How To Build a GoogleBot (Web) Crawler

Video: How To Build a GoogleBot (Web) Crawler

If you haven’t checked out my story of how I got into building search engines, read that first. I won’t go into the specifics (programming languages, libraries, etc…) here, just the things I wish I had someone tell me when I built my first search engine.

Larry Page’s discovery of how audacious a task it was in 1996 to build a crawler to crawl the Web was an interesting story. Back then, there were approximately 10 million web pages on the Internet, and far less powerful hardware resources to crawl those pages. He called his crawler “BackRub”.

The original BackRub infrastructure (the beginnings of Google).

At the time, only two other major players had tackled the challenges of building a scalable crawler infrastructure: AltaVista and Excite. Larry Page and Sergey Brin were the next two to discover just how complicated a project like this was.

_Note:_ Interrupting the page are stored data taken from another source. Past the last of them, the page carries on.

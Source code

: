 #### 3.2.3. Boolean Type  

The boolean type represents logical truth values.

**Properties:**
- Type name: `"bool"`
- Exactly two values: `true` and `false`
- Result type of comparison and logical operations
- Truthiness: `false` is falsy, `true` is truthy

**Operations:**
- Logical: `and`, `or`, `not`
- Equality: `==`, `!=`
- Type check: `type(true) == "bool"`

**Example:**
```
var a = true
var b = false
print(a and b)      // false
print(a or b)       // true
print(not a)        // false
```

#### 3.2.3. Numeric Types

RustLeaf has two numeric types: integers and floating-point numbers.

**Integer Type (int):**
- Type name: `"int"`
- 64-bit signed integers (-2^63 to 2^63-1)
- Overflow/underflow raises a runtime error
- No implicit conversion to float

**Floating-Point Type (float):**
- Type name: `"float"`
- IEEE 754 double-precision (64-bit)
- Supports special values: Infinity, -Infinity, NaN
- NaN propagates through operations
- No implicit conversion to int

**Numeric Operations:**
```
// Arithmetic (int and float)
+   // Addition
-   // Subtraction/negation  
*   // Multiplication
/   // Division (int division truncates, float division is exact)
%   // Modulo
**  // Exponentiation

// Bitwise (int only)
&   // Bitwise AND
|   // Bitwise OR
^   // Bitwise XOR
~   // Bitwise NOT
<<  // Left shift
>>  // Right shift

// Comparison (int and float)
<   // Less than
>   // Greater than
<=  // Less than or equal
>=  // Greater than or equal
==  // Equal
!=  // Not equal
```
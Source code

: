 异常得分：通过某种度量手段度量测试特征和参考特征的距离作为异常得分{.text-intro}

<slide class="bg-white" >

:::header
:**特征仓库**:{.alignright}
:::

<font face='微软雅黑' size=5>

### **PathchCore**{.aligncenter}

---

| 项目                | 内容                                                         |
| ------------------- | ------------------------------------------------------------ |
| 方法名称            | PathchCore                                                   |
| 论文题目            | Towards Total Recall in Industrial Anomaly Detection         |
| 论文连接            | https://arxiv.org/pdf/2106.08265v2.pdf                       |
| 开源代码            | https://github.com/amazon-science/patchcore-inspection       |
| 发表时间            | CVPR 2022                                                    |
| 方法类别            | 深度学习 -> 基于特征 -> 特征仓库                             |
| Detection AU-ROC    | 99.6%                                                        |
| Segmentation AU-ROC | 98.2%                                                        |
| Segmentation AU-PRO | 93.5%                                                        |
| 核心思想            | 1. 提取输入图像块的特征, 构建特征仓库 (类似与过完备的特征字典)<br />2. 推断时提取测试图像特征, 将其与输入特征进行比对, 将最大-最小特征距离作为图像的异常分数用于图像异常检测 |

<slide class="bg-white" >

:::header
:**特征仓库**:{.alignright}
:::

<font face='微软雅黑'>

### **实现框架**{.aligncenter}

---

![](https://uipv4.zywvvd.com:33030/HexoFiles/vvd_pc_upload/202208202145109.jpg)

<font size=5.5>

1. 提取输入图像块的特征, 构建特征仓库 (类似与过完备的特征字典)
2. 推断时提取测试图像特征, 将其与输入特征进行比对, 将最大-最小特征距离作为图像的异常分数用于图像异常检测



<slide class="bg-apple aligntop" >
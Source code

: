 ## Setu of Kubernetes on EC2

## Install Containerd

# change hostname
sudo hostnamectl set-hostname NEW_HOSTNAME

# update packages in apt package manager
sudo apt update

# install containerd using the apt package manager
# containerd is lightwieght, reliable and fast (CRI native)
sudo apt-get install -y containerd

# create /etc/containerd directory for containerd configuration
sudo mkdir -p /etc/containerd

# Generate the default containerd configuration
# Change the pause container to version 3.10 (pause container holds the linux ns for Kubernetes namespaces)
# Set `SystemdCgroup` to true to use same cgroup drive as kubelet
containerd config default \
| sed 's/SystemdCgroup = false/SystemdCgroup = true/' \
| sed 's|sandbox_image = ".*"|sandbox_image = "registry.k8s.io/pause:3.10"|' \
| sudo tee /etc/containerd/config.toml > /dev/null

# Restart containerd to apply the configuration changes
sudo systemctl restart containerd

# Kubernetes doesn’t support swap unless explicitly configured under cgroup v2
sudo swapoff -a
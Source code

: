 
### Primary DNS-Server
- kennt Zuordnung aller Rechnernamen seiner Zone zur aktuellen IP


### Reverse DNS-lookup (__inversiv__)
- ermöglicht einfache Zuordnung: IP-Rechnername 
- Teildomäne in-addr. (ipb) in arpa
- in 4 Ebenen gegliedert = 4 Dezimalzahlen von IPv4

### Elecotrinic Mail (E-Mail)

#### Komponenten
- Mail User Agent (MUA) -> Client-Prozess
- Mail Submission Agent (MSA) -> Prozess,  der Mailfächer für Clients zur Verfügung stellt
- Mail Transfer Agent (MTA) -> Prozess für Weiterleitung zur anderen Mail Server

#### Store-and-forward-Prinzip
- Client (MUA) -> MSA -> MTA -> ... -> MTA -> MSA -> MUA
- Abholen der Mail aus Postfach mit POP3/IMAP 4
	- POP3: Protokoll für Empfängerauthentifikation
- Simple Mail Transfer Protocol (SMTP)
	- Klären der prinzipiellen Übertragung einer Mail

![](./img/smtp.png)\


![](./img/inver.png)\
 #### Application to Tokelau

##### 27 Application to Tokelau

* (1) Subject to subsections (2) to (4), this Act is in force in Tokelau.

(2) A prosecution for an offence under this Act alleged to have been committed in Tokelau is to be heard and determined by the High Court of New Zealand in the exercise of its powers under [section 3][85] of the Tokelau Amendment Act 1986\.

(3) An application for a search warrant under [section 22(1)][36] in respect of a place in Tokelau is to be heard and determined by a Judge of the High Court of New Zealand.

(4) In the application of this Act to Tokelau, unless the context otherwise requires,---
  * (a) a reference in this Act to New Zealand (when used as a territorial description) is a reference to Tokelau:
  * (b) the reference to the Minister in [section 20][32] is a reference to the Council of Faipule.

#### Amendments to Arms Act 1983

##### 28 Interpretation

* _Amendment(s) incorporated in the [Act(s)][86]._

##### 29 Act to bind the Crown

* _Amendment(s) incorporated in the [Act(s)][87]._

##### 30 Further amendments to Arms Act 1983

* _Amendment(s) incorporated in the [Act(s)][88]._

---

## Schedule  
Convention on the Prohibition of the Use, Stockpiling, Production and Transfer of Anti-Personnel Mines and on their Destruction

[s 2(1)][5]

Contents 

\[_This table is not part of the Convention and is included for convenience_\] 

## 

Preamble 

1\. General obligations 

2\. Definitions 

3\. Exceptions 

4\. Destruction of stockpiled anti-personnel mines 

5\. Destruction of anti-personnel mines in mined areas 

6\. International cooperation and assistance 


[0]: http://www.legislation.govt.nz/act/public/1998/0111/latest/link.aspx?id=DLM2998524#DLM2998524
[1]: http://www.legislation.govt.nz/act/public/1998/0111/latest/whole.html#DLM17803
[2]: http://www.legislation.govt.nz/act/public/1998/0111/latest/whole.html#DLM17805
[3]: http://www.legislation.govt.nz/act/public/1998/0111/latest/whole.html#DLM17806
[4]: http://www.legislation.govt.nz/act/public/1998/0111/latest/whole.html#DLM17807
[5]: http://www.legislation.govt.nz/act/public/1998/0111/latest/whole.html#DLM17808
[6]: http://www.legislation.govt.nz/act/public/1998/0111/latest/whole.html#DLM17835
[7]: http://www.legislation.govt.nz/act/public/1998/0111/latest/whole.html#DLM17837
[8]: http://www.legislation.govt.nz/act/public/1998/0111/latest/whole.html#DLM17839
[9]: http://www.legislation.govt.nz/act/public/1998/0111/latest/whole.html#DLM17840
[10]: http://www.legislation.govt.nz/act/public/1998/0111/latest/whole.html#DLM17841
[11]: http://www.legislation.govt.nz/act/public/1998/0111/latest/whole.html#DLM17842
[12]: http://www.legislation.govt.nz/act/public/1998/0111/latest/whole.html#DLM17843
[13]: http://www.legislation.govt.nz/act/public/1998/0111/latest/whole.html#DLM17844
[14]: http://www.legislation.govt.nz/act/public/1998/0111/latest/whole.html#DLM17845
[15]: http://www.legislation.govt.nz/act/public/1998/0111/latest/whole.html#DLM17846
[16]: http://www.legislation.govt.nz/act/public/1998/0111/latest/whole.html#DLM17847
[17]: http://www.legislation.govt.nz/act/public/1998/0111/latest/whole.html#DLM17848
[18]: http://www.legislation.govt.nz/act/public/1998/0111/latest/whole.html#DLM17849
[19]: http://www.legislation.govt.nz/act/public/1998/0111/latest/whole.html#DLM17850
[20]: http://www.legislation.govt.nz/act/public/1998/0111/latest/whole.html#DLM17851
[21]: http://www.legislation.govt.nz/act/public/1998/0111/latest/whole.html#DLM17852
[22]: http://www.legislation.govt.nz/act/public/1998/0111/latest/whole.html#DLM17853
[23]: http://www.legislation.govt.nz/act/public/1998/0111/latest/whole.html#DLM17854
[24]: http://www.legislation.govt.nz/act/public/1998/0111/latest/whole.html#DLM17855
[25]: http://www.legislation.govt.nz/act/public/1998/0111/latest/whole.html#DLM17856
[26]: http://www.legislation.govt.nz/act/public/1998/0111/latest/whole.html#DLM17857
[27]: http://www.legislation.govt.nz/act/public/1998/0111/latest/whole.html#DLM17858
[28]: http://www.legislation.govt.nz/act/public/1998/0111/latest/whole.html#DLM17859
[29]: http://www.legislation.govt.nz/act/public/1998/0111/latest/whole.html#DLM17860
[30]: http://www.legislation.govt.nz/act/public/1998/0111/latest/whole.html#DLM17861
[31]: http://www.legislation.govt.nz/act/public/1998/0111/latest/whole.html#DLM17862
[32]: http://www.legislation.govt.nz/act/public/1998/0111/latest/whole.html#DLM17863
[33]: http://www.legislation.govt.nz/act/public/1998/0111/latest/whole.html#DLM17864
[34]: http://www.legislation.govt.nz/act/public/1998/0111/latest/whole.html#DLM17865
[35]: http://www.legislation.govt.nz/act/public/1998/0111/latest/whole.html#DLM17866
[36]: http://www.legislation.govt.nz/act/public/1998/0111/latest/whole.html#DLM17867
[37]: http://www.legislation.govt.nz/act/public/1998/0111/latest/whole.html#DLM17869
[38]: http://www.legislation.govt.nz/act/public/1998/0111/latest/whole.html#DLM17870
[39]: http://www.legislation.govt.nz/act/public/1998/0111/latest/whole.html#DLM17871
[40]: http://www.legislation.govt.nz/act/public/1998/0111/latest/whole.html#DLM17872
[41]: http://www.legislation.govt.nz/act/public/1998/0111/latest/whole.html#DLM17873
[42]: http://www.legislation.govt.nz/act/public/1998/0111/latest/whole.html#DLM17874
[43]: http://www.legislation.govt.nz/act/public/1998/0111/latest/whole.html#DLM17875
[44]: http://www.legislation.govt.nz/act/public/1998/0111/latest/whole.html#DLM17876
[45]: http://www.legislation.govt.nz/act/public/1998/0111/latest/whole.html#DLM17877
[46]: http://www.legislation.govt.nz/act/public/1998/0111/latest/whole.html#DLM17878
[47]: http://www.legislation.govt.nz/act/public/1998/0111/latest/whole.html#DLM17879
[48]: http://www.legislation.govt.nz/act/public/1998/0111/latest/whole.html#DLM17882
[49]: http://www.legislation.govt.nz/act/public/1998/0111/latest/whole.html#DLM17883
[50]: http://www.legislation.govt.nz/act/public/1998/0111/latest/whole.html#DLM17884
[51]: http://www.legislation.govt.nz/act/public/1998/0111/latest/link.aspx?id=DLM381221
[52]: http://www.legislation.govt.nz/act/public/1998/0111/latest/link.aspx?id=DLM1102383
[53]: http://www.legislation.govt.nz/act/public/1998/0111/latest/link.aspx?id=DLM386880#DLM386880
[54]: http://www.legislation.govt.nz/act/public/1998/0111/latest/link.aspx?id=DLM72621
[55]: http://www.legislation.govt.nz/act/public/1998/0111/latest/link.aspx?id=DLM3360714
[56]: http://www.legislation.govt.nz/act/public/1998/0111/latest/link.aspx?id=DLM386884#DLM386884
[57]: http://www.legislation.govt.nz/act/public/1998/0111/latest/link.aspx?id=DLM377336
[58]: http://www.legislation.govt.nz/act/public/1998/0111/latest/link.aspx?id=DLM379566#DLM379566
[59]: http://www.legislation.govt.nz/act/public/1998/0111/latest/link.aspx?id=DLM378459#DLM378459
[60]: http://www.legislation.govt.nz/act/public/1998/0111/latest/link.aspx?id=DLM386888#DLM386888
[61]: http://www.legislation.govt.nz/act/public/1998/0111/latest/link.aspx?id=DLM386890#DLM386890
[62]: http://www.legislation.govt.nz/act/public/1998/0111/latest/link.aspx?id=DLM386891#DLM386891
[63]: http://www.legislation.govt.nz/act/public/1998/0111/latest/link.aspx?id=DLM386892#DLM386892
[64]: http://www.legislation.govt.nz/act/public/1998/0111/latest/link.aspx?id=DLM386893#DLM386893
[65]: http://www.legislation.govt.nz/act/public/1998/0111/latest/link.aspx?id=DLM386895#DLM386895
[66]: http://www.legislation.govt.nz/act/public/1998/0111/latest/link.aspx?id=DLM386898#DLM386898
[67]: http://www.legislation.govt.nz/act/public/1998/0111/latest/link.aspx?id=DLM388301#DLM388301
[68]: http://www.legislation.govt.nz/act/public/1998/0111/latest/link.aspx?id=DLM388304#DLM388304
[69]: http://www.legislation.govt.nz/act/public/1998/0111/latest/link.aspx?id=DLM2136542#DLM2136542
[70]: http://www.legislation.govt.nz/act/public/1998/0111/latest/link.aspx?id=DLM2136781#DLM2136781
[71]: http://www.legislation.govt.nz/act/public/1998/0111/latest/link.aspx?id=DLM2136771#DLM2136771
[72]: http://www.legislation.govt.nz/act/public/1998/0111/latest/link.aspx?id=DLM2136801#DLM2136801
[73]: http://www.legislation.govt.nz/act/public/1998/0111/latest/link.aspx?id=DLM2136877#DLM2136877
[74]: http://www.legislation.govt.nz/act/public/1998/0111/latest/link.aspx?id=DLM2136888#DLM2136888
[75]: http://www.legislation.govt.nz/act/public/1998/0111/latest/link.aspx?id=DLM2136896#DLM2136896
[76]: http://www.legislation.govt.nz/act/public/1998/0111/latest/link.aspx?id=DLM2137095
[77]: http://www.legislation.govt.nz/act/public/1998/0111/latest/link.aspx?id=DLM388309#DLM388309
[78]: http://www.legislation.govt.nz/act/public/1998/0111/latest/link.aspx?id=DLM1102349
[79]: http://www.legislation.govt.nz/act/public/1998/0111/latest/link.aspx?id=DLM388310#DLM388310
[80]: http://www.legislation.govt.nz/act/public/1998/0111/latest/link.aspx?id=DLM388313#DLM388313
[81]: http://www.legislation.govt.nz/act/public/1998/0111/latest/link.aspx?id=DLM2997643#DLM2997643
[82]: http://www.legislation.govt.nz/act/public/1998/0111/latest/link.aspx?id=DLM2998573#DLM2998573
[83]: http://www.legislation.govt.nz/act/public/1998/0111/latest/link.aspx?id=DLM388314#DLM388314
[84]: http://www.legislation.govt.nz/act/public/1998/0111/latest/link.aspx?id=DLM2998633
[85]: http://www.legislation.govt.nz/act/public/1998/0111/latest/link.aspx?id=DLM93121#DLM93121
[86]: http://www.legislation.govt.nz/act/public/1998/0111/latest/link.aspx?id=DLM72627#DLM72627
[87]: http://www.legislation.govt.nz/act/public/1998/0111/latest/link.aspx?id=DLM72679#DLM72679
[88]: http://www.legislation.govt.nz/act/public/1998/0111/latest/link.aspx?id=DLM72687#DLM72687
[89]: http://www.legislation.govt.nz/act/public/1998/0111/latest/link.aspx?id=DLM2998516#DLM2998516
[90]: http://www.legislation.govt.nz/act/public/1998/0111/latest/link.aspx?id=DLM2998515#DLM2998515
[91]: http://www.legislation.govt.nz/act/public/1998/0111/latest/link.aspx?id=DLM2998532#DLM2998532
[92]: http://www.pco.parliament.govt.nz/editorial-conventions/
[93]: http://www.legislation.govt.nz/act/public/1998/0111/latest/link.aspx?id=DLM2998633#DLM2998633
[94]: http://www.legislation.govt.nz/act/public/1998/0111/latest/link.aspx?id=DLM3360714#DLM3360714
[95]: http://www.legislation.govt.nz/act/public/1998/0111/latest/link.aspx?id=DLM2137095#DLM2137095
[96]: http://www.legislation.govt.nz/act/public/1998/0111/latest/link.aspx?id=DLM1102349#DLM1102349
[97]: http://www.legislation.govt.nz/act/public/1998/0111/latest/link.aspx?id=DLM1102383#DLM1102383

My story starts a few years later, still well before open source libraries or generic SaaS crawler offerings that can now solve many of the long tail problems that come with building a crawler on your own.

One of the major challenges is the sheer scale of things. The startup costs associated with such an undertaking is enormous. But building a crawler that works well across billions of web pages doesn’t take hardware…it takes time. Time to discover (and code) all of the “edge cases” that invariably surface as the crawler discovers more and more of the Internet. Every time you thought you had written a rules-based algorithm that covered all the cases you were going to come across, there would be a website that would send the crawler into a dizzying path of infinite loops or out of memory errors.

Then there is the sizable storage requirements that are required. Today, these are easily solvable using services like Amazon’s AWS. Back when I started though (during the beginnings of Google), there were no cloud storage services. You were buying off the shelf hardware at your local electronics warehouse (Fry’s if you lived in the Silicon Valley), and it wasn’t cheap.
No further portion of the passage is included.